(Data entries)
• • • • • • •

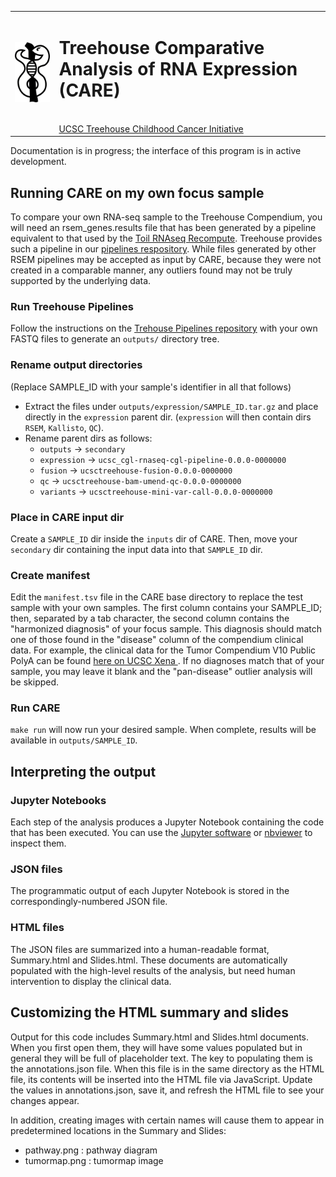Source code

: <table><tr><td><img src="/docs/CARE-asklepion-v2.png"></td>
 <td><h1> Treehouse Comparative Analysis of RNA Expression (CARE)</h1><br>
 <a href="http://treehousegenomics.ucsc.edu">UCSC Treehouse Childhood Cancer Initiative</a>
</td></tr></table>

Documentation is in progress; the interface of this program is in active development. 

## Running CARE on my own focus sample
To compare your own RNA-seq sample to the Treehouse Compendium, you will need an rsem\_genes.results file that has been generated
by a pipeline equivalent to that used by the [Toil RNAseq Recompute](https://xenabrowser.net/datapages/?host=https%3A%2F%2Ftoil.xenahubs.net).
Treehouse provides such a pipeline in our [pipelines respository](https://github.com/UCSC-Treehouse/pipelines).
While files generated by other RSEM pipelines may be accepted as input by CARE, because they were not created in a comparable manner, any outliers
found may not be truly supported by the underlying data.

### Run Treehouse Pipelines
Follow the instructions on the [Trehouse Pipelines repository](https://github.com/UCSC-Treehouse/pipelines) with your own FASTQ files to generate an `outputs/` directory tree.

### Rename output directories
(Replace SAMPLE\_ID with your sample's identifier in all that follows)
 - Extract the files under `outputs/expression/SAMPLE_ID.tar.gz` and place directly in the `expression` parent dir. (`expression` will then contain dirs `RSEM`, `Kallisto`, `QC`).
 - Rename parent dirs as follows:
    - `outputs` -> `secondary`
    - `expression` -> `ucsc_cgl-rnaseq-cgl-pipeline-0.0.0-0000000`
    - `fusion` -> `ucsctreehouse-fusion-0.0.0-0000000`
    - `qc` -> `ucsctreehouse-bam-umend-qc-0.0.0-0000000`
    - `variants` -> `ucsctreehouse-mini-var-call-0.0.0-0000000`

### Place in CARE input dir
Create a `SAMPLE_ID` dir inside the `inputs` dir of CARE. Then, move your `secondary` dir containing
the input data into that `SAMPLE_ID` dir.

### Create manifest
Edit the `manifest.tsv` file in the CARE base directory to replace the test sample with your own samples. The first column contains your SAMPLE\_ID;
then, separated by a tab character, the second column contains the "harmonized diagnosis" of your focus sample. This diagnosis
should match one of those found in the "disease" column of the compendium clinical data. For example, the clinical data for
the Tumor Compendium V10 Public PolyA can be found [here on UCSC Xena
](https://xenabrowser.net/datapages/?dataset=clinical_TumorCompendium_v10_PolyA_2019-07-25.tsv&host=https%3A%2F%2Fxena.treehouse.gi.ucsc.edu%3A443).
If no diagnoses match that of your sample, you may leave it blank and the "pan-disease" outlier analysis will be skipped.

### Run CARE
`make run` will now run your desired sample. When complete, results will be available in `outputs/SAMPLE_ID`.


## Interpreting the output
### Jupyter Notebooks
Each step of the analysis produces a Jupyter Notebook containing the code that has been executed.
You can use the [Jupyter software](https://jupyter.org/install) or [nbviewer](https://nbviewer.jupyter.org/) to inspect them.

### JSON files
The programmatic output of each Jupyter Notebook is stored in the correspondingly-numbered JSON file.

### HTML files
The JSON files are summarized into a human-readable format, Summary.html and Slides.html. These documents are automatically
populated with the high-level results of the analysis, but need human intervention to display the clinical data.

## Customizing the HTML summary and slides
Output for this code includes Summary.html and Slides.html documents. When you first open them, they will have some values populated
but in general they will be full of placeholder text.
The key to populating them is the annotations.json file.
When this file is in the same directory as the HTML file, its contents will be inserted into the HTML file via JavaScript.
Update the values in annotations.json, save it, and refresh the HTML file to see your changes appear.

In addition, creating images with certain names will cause them to appear in predetermined locations in the Summary and Slides:
- pathway.png : pathway diagram
- tumormap.png : tumormap image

• • • • • • •

Without the pictures, return all the records precisely as they stand.

Source code

: <table><tr><td><img src="/docs/CARE-asklepion-v2.png"></td>
 <td><h1> Treehouse Comparative Analysis of RNA Expression (CARE)</h1><br>
 <a href="http://treehousegenomics.ucsc.edu">UCSC Treehouse Childhood Cancer Initiative</a>
</td></tr></table>

Documentation is in progress; the interface of this program is in active development. 

## Running CARE on my own focus sample
To compare your own RNA-seq sample to the Treehouse Compendium, you will need an rsem\_genes.results file that has been generated
by a pipeline equivalent to that used by the [Toil RNAseq Recompute](https://xenabrowser.net/datapages/?host=https%3A%2F%2Ftoil.xenahubs.net).
Treehouse provides such a pipeline in our [pipelines respository](https://github.com/UCSC-Treehouse/pipelines).
While files generated by other RSEM pipelines may be accepted as input by CARE, because they were not created in a comparable manner, any outliers
found may not be truly supported by the underlying data.

### Run Treehouse Pipelines
Follow the instructions on the [Trehouse Pipelines repository](https://github.com/UCSC-Treehouse/pipelines) with your own FASTQ files to generate an `outputs/` directory tree.

### Rename output directories
(Replace SAMPLE\_ID with your sample's identifier in all that follows)
 - Extract the files under `outputs/expression/SAMPLE_ID.tar.gz` and place directly in the `expression` parent dir. (`expression` will then contain dirs `RSEM`, `Kallisto`, `QC`).
 - Rename parent dirs as follows:
    - `outputs` -> `secondary`
    - `expression` -> `ucsc_cgl-rnaseq-cgl-pipeline-0.0.0-0000000`
    - `fusion` -> `ucsctreehouse-fusion-0.0.0-0000000`
    - `qc` -> `ucsctreehouse-bam-umend-qc-0.0.0-0000000`
    - `variants` -> `ucsctreehouse-mini-var-call-0.0.0-0000000`

### Place in CARE input dir
Create a `SAMPLE_ID` dir inside the `inputs` dir of CARE. Then, move your `secondary` dir containing
the input data into that `SAMPLE_ID` dir.

### Create manifest
Edit the `manifest.tsv` file in the CARE base directory to replace the test sample with your own samples. The first column contains your SAMPLE\_ID;
then, separated by a tab character, the second column contains the "harmonized diagnosis" of your focus sample. This diagnosis
should match one of those found in the "disease" column of the compendium clinical data. For example, the clinical data for
the Tumor Compendium V10 Public PolyA can be found [here on UCSC Xena
](https://xenabrowser.net/datapages/?dataset=clinical_TumorCompendium_v10_PolyA_2019-07-25.tsv&host=https%3A%2F%2Fxena.treehouse.gi.ucsc.edu%3A443).
If no diagnoses match that of your sample, you may leave it blank and the "pan-disease" outlier analysis will be skipped.

### Run CARE
`make run` will now run your desired sample. When complete, results will be available in `outputs/SAMPLE_ID`.


## Interpreting the output
### Jupyter Notebooks
Each step of the analysis produces a Jupyter Notebook containing the code that has been executed.
You can use the [Jupyter software](https://jupyter.org/install) or [nbviewer](https://nbviewer.jupyter.org/) to inspect them.

### JSON files
The programmatic output of each Jupyter Notebook is stored in the correspondingly-numbered JSON file.

### HTML files
The JSON files are summarized into a human-readable format, Summary.html and Slides.html. These documents are automatically
populated with the high-level results of the analysis, but need human intervention to display the clinical data.

## Customizing the HTML summary and slides
Output for this code includes Summary.html and Slides.html documents. When you first open them, they will have some values populated
but in general they will be full of placeholder text.
The key to populating them is the annotations.json file.
When this file is in the same directory as the HTML file, its contents will be inserted into the HTML file via JavaScript.
Update the values in annotations.json, save it, and refresh the HTML file to see your changes appear.

In addition, creating images with certain names will cause them to appear in predetermined locations in the Summary and Slides:
- pathway.png : pathway diagram
- tumormap.png : tumormap image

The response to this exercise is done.